What to do> In the listing that follows, how many lines contain "Dans"? Give the number only.

* * *

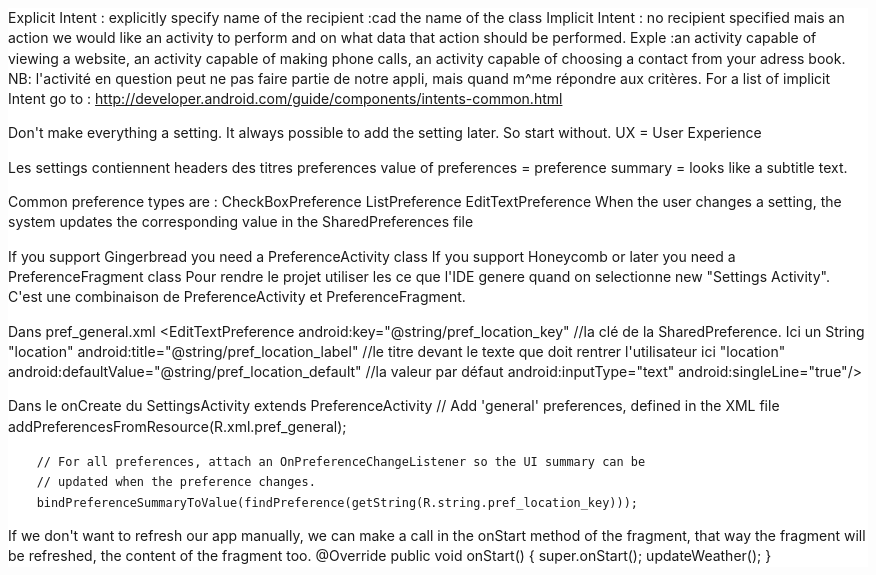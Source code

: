 Explicit Intent : explicitly specify name of the recipient :cad the name of the class
Implicit Intent : no recipient specified mais an action we would like an activity to perform and on what data that action should be performed. Exple :an activity capable of viewing a website, an activity capable of making phone calls, an activity capable of choosing a contact from your adress book. NB: l'activité en question peut ne pas faire partie de notre appli, mais quand m^me répondre aux critères. 
For a list of implicit Intent go to : http://developer.android.com/guide/components/intents-common.html

Don't make everything a setting. 
It always possible to add the setting later. So start without.
UX = User Experience

Les settings contiennent
headers des titres
preferences
value of preferences = preference summary = looks like a subtitle text.

Common preference types are  : 
CheckBoxPreference
ListPreference
EditTextPreference
 When the user changes a setting, the system updates the corresponding value in the SharedPreferences file
 
 If you support Gingerbread you need a PreferenceActivity class
 If you support Honeycomb or later you need a PreferenceFragment class 
 Pour rendre le projet utiliser les ce que l'IDE genere quand on selectionne new "Settings Activity". C'est une combinaison de PreferenceActivity et PreferenceFragment.
 
 
 Dans pref_general.xml
     <EditTextPreference
        android:key="@string/pref_location_key"    //la clé de la SharedPreference. Ici un String "location"
        android:title="@string/pref_location_label" //le titre devant le texte que doit rentrer l'utilisateur ici "location"
        android:defaultValue="@string/pref_location_default" //la valeur par défaut
        android:inputType="text"
        android:singleLine="true"/>
		

Dans le onCreate du SettingsActivity extends PreferenceActivity
        // Add 'general' preferences, defined in the XML file
       addPreferencesFromResource(R.xml.pref_general);

        // For all preferences, attach an OnPreferenceChangeListener so the UI summary can be
        // updated when the preference changes.
        bindPreferenceSummaryToValue(findPreference(getString(R.string.pref_location_key)));


If we don't want to refresh our app manually, we can make a call in the onStart method of the fragment, that way the fragment will be refreshed, the content of the fragment too.
    @Override
    public void onStart() {
        super.onStart();
        updateWeather();
    }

* * *

Reply> 2